- Born: Nathan Ancelewitz August 22, 1908 New York City, U.S.
- Died: May 31, 1999 (aged 90)
- Education: Columbia University (BA)
- Occupations: Businessman; philanthropist;
- Known for: Co-founder of Ethan Allen Namesake of the Ancell School of Business

= Nathan S. Ancell =

Nathan S. Ancell (August 22, 1908 – May 31, 1999) co-founded the Ethan Allen furniture company with his brother-in-law, Theodore Baumritter, in 1932. Together, the two men pioneered the concept of selling furniture in room-style settings and built the Ethan Allen company. Today, Ethan Allen has sales of nearly $1 billion.

==Early life==

Born Nathan Ancelewitz, Nathan S. "Nat" Ancell grew up in New York and was Jewish. In 1932, he and his brother-in-law started a small housewares company. The two bought a bankrupt furniture manufacturer in Beecher Falls, Vermont a few years later. Ancell attended Columbia College in New York City, New York and graduated in 1929.

==Business practices==

Ancell was known as the father of the gallery concept, where furniture was placed in real-life settings in furniture stores. The company vision statement illustrates his viewpoint in how to conduct business: "To promote dreams not just furniture-to help consumers have the attractive homes they want, regardless of the station in life."

The family sold the Ethan Allen company to Interco in 1980. Ancell continued as manager and later as an advisor until the company was sold again in 1989.

==Philanthropic works==

In 1982, he was honored by Western Connecticut State University, who named the Ancell School of Business after him following his donation of $900,000. Afterwards, he taught ethics and marketing at the school.
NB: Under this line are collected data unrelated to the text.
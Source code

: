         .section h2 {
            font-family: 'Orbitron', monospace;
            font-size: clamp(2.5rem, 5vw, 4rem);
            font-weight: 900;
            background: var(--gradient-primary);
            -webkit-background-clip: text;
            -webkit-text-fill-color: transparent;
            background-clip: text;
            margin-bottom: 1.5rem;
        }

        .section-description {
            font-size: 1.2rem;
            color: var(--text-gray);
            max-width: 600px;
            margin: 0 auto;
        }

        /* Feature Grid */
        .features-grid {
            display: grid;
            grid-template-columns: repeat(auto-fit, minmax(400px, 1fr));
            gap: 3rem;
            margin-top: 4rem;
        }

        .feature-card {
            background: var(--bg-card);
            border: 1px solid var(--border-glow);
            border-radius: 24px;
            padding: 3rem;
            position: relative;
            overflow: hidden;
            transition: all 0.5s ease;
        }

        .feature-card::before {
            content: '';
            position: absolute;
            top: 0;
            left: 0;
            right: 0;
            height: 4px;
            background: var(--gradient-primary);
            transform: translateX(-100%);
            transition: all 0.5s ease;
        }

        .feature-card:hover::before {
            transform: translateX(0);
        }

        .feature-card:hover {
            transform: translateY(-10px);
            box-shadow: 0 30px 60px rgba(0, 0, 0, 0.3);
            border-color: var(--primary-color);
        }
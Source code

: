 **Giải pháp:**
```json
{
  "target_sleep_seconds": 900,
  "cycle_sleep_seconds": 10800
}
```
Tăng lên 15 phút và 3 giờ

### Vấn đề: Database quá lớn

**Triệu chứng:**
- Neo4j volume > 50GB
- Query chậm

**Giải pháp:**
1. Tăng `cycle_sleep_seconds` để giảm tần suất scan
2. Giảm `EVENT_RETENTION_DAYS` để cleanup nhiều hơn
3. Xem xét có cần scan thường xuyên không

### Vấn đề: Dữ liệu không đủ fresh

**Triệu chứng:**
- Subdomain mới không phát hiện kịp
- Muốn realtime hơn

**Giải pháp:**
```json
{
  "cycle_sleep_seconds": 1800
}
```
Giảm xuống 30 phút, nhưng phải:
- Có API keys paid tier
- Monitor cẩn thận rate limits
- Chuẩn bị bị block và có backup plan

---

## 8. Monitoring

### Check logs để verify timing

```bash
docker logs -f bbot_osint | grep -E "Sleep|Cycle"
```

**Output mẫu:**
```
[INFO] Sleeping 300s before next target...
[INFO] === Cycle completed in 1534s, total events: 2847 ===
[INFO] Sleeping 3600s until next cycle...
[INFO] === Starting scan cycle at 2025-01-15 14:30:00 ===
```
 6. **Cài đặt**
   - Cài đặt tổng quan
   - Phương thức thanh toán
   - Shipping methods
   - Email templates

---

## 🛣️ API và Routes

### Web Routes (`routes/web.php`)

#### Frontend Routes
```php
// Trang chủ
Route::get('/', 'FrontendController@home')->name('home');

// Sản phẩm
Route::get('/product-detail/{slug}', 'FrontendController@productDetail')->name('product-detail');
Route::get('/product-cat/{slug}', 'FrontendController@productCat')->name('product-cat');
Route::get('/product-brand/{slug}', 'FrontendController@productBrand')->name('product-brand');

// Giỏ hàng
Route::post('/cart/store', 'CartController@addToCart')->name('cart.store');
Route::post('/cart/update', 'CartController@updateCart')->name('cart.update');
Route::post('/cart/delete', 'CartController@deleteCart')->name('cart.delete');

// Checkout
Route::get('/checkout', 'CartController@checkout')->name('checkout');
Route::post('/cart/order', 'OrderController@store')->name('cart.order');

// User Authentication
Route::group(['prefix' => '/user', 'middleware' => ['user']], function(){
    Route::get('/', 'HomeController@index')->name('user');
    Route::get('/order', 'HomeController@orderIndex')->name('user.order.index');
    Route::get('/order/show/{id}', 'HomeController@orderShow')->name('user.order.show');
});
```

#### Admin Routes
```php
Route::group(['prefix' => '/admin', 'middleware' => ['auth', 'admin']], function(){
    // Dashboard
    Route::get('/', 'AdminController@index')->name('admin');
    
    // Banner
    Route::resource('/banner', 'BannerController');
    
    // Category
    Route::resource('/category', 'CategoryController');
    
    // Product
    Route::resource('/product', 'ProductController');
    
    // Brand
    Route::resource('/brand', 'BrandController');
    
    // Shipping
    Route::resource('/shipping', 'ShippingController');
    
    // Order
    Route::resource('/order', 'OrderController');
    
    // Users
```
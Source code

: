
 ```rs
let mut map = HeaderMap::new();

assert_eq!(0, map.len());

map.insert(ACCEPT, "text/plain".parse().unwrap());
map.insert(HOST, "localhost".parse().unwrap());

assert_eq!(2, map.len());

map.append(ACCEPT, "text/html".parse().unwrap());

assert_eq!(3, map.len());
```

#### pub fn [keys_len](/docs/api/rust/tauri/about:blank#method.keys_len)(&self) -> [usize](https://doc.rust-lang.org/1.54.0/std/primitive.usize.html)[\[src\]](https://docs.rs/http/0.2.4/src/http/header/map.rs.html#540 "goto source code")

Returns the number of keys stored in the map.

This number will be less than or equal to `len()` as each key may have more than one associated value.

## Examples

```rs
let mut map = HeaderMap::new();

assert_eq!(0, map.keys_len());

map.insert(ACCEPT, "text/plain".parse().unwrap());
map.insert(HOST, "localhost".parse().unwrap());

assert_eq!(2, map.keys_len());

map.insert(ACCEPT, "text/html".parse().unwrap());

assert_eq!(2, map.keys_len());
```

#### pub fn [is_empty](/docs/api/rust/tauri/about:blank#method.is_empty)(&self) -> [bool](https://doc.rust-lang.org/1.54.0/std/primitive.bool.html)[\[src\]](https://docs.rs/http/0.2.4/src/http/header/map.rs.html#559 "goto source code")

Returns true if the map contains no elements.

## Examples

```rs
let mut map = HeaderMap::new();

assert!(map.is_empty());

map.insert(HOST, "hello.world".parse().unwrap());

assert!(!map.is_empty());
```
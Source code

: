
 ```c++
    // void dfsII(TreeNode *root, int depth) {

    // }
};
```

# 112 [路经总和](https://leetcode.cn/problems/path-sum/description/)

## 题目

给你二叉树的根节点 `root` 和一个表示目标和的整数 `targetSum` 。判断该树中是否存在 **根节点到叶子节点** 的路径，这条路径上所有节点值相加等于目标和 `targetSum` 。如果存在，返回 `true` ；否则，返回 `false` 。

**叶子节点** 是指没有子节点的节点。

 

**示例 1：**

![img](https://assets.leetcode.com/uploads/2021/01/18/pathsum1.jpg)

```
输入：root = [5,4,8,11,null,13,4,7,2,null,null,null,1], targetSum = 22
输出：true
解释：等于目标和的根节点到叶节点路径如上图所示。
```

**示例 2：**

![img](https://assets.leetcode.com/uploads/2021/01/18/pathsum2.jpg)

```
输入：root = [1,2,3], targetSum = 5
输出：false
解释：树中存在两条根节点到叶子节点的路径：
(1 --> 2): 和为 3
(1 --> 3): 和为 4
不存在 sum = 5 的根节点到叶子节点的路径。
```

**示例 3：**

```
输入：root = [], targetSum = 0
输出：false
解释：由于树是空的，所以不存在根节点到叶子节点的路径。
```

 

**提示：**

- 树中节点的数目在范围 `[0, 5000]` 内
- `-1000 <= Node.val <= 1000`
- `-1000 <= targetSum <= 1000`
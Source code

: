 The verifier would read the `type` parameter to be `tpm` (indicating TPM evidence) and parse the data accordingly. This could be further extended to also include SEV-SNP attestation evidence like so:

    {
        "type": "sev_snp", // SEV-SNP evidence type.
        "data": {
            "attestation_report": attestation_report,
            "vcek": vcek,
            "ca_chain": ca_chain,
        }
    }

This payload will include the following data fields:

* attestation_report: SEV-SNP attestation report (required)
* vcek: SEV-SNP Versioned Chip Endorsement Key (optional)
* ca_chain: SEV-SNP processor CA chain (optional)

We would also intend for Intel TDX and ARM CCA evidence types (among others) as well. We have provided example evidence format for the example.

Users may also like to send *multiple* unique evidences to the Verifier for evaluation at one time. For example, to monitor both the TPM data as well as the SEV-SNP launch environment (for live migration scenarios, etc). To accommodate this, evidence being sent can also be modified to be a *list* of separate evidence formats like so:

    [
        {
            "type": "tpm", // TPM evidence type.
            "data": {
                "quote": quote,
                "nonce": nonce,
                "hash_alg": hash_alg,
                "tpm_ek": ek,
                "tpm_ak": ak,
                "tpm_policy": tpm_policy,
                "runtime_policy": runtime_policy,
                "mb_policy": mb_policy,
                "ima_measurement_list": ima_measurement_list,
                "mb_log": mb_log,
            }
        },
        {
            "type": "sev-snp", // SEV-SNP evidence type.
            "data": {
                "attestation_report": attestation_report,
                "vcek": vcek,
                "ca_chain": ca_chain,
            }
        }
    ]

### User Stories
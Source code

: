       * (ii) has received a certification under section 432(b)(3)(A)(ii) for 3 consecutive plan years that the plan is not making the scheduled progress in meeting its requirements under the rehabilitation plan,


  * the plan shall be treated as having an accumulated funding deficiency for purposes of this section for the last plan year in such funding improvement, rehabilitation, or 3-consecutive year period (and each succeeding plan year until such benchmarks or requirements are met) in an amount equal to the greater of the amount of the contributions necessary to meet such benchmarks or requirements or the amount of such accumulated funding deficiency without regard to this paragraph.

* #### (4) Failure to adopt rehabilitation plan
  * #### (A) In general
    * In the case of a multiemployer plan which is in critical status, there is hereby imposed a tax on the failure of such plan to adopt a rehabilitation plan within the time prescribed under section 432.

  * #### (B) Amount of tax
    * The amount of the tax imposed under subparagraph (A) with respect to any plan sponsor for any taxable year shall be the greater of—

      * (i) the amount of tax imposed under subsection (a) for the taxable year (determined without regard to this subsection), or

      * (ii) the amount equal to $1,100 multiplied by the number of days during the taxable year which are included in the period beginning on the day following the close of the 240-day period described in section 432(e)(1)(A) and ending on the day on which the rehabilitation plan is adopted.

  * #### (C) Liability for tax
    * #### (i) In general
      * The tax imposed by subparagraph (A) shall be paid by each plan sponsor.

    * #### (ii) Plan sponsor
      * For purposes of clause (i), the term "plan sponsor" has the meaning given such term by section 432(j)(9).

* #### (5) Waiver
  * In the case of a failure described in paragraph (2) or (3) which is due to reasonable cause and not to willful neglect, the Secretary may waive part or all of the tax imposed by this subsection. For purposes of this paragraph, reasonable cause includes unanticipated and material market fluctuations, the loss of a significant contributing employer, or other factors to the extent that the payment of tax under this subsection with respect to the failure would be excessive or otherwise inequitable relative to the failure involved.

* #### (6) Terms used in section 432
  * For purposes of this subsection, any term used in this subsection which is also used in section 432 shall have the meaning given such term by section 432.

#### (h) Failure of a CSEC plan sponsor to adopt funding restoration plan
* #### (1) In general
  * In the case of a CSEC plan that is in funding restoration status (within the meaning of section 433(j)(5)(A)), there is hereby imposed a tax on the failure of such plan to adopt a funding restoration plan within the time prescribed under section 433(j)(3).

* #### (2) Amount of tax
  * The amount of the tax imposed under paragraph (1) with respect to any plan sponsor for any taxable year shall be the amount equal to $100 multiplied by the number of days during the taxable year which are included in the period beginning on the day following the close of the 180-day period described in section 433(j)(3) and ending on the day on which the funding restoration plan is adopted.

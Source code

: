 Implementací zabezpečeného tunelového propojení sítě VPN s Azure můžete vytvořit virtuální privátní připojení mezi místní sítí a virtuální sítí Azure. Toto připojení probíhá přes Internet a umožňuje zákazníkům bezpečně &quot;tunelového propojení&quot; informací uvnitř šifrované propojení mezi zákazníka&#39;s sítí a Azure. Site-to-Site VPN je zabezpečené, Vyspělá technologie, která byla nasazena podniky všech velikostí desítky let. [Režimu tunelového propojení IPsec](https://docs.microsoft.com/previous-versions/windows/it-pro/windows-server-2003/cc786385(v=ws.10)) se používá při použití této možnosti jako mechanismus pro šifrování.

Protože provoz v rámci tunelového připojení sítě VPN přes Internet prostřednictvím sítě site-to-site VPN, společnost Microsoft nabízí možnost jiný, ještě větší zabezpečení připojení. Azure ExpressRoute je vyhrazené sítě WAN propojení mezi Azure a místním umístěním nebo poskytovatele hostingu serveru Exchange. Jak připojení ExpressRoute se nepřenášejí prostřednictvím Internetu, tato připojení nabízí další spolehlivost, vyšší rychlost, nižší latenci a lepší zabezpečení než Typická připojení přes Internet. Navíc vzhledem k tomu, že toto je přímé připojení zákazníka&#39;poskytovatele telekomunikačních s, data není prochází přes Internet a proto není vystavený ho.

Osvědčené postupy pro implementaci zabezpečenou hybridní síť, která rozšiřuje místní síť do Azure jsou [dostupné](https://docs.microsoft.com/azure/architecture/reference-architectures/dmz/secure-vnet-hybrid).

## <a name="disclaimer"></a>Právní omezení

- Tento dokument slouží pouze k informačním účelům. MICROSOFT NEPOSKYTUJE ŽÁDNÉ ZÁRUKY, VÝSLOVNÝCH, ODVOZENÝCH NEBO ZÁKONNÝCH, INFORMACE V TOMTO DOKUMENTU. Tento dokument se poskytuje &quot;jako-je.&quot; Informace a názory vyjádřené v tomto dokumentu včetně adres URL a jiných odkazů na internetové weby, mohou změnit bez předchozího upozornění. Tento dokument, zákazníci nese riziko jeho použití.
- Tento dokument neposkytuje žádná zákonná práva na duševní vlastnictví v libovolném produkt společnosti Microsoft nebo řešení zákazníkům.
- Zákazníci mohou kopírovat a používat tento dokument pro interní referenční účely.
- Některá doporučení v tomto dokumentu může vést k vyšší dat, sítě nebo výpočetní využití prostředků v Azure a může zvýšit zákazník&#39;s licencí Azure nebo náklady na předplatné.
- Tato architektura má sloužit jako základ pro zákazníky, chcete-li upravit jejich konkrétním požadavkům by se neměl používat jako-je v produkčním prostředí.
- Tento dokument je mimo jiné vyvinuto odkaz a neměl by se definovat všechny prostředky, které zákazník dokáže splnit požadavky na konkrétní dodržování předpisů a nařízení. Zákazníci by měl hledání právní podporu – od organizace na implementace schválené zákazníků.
Ancell served on the board of Brandeis University for 25 years. He funded a chair in physics and a fellowship in physics, and was awarded an honorary Doctorate in 1990 and the Distinguished Community Service Award in 1988.

He established the Florence and Theodore Baumritter Chair in Medicine at the Albert Einstein College of Medicine of Yeshiva University. He was also a benefactor and received an honorary degree.

Ancell also served as co-chair of the UJA-Federation Board of Directors.